▶ **Task description**
Across the entries that follow, work out the number of lines containing the string "width", and state it alone.

──────── Data for processing ────────

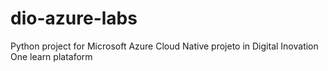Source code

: # dio-azure-labs
Python project for Microsoft Azure Cloud Native projeto in Digital Inovation One learn plataform
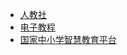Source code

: 
- [人教社](https://jc.pep.com.cn/)
- [电子教程](https://github.com/TapXWorld/ChinaTextbook)
- [国家中小学智慧教育平台](https://basic.smartedu.cn/elecEdu)

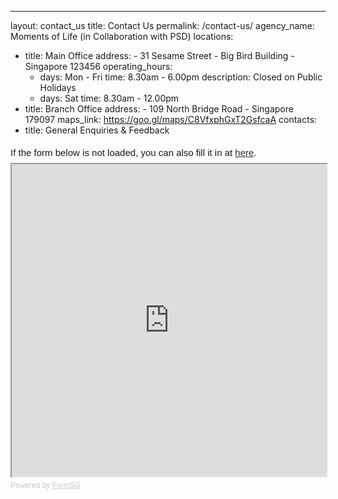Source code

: ---
layout: contact_us
title: Contact Us
permalink: /contact-us/
agency_name: Moments of Life (in Collaboration with PSD)
locations:
  - title: Main Office
    address:
        - 31 Sesame Street
        - Big Bird Building
        - Singapore 123456
    operating_hours:
      - days: Mon - Fri
        time: 8.30am - 6.00pm
        description: Closed on Public Holidays
      - days: Sat
        time: 8.30am - 12.00pm
  - title: Branch Office
    address:
        - 109 North Bridge Road
        - Singapore 179097
    maps_link: https://goo.gl/maps/C8VfxphGxT2GsfcaA
contacts:
  - title: General Enquiries & Feedback
  
  
 <div style="font-family:Sans-Serif;font-size:15px;color:#000;opacity:0.9;padding-top:5px;padding-bottom:8px">If the form below is not loaded, you can also fill it in at <a href="https://form.gov.sg/5ed0995e42ee5f00110e10cc">here</a>.</div>

<!-- Change the width and height values to suit you best -->
<iframe id="iframe" src="https://form.gov.sg/5ed0995e42ee5f00110e10cc" style="width:100%;height:500px"></iframe>

<div style="font-family:Sans-Serif;font-size:12px;color:#999;opacity:0.5;padding-top:5px">Powered by <a href="https://form.gov.sg" style="color: #999">FormSG</a></div>

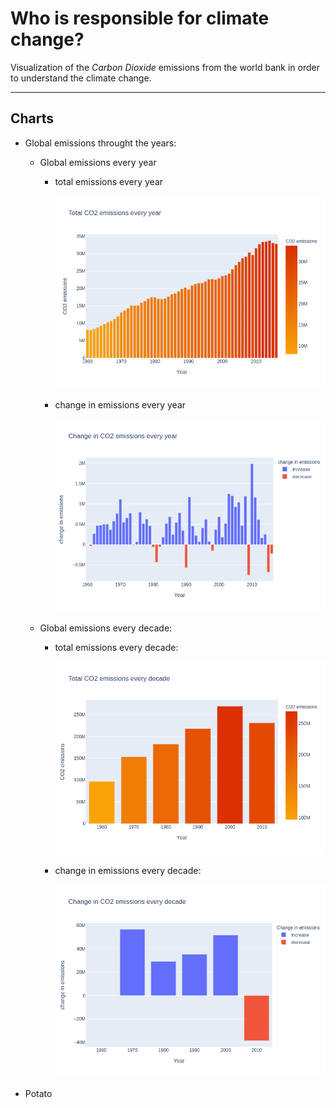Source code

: # Who is responsible for climate change?

Visualization of the *Carbon Dioxide* emissions from the world bank in order to understand the climate change.

---

## Charts

- Global emissions throught the years:

  - Global emissions every year
  
    - total emissions every year

        ![image](charts/total-co2-emissions-every-year.png)

    - change in emissions every year

        ![image](charts/change-in-co2-emissions-every-year.png)

  - Global emissions every decade:

    - total emissions every decade:

        ![image](charts/total-co2-emissions-every-decade.png)

    - change in emissions every decade:

        ![image](charts/change-in-co2-emissions-every-decade.png)

- Potato
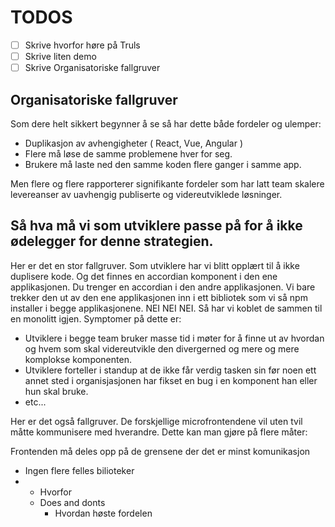 # TODOS

- [ ] Skrive hvorfor høre på Truls
- [ ] Skrive liten demo
- [ ] Skrive Organisatoriske fallgruver

## Organisatoriske fallgruver

Som dere helt sikkert begynner å se så har dette både fordeler og ulemper:

- Duplikasjon av avhengigheter ( React, Vue, Angular )
- Flere må løse de samme problemene hver for seg.
- Brukere må laste ned den samme koden flere ganger i samme app.

Men flere og flere rapporterer signifikante fordeler som har latt team skalere levereanser av uavhengig publiserte og videreutviklede løsninger.

## Så hva må vi som utviklere passe på for å ikke ødelegger for denne strategien.

Her er det en stor fallgruver. Som utviklere har vi blitt opplært til å ikke duplisere kode. Og det finnes en accordian komponent i den ene applikasjonen. Du trenger en accordian i den andre applikasjonen. Vi bare trekker den ut av den ene applikasjonen inn i ett bibliotek som vi så npm installer i begge applikasjonene. NEI NEI NEI. Så har vi koblet de sammen til en monolitt igjen. Symptomer på dette er:

- Utviklere i begge team bruker masse tid i møter for å finne ut av hvordan og hvem som skal videreutvikle den divergerned og mere og mere komplokse komponenten.
- Utviklere forteller i standup at de ikke får verdig tasken sin før noen ett annet sted i organisjasjonen har fikset en bug i en komponent han eller hun skal bruke.
- etc...

Her er det også fallgruver. De forskjellige microfrontendene vil uten tvil måtte kommunisere med hverandre. Dette kan man gjøre på flere måter:

Frontenden må deles opp på de grensene der det er minst komunikasjon

- Ingen flere felles bilioteker
- - Hvorfor
  - Does and donts
    - Hvordan høste fordelen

────────

▶ **Answer**
2